As the old adage goes (I think), hack me once, shame on you, hack me twice; well, you know the rest. Unfortunately for the head of the federal government’s main human resources department, the U.S. Office of Personnel Management’s (OPM) Katherine Archuleta, two major data breaches into the sensitive electronic files affecting over 22 million people have shattered her reputation. On Friday, Archuleta handed her resignation to President Obama in the White House, which he quickly accepted. In a prepared statement, Archuleta said, “I conveyed to the President that I believe it is best for me to step aside and allow new leadership to step in, enabling the agency to move beyond the current challenges and allowing the employees at OPM to continue their important work.” White House spokesman Josh Earnest concurred, saying that the president believed that new leadership was needed with more expertise in cybersecurity, and that the administration must undergo a “rapid reassessment of the state of cybersecurity measures, and accelerate the implementation of reforms that need to be adopted.” The department began to come under-fire after a June 4th announcement that 4.2 million current and former employees had their sensitive information compromised from December 2014 until it was discovered in April.

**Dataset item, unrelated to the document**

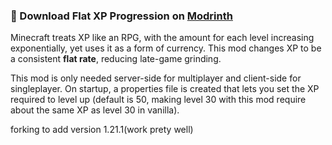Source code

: ### 📩 Download **Flat XP Progression** on [Modrinth](https://modrinth.com/mod/flat-xp-progression)

Minecraft treats XP like an RPG, with the amount for each level increasing exponentially, yet uses it as a form of currency. This mod changes XP to be a consistent **flat rate**, reducing late-game grinding.

This mod is only needed server-side for multiplayer and client-side for singleplayer. On startup, a properties file is created that lets you set the XP required to level up (default is 50, making level 30 with this mod require about the same XP as level 30 in vanilla).

forking to add version 1.21.1(work prety well)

The resignation came a day after OPM announced a much larger data breach had occurred during roughly the same time period involving a much larger pool of employees and contractors, including 3.6 million of the original 4.2 million from the first hack. The data compromised involved sensitive security clearance applications for millions of federal workers and contractors, active, retired, and even declined applications. The documents, known as SF-86 questionnaires, contain hundreds of pages of information including the Social Security numbers, phone numbers, emails, plus the vital information of relatives and other contacts. Informally, there is almost universal suspicion among cybersecurity experts involved in the case that China is responsible for the hacks, although the administration has been officially tight-lipped about the blame. For its part, the Chinese government has claimed the U.S. is making knee-jerk accusations and that their systems have also been compromised. The data breach has forced OPM to suspend its background check system, known as e-QIP indefinitely, with experts estimating it will take at least 4-6 weeks for a security upgrade.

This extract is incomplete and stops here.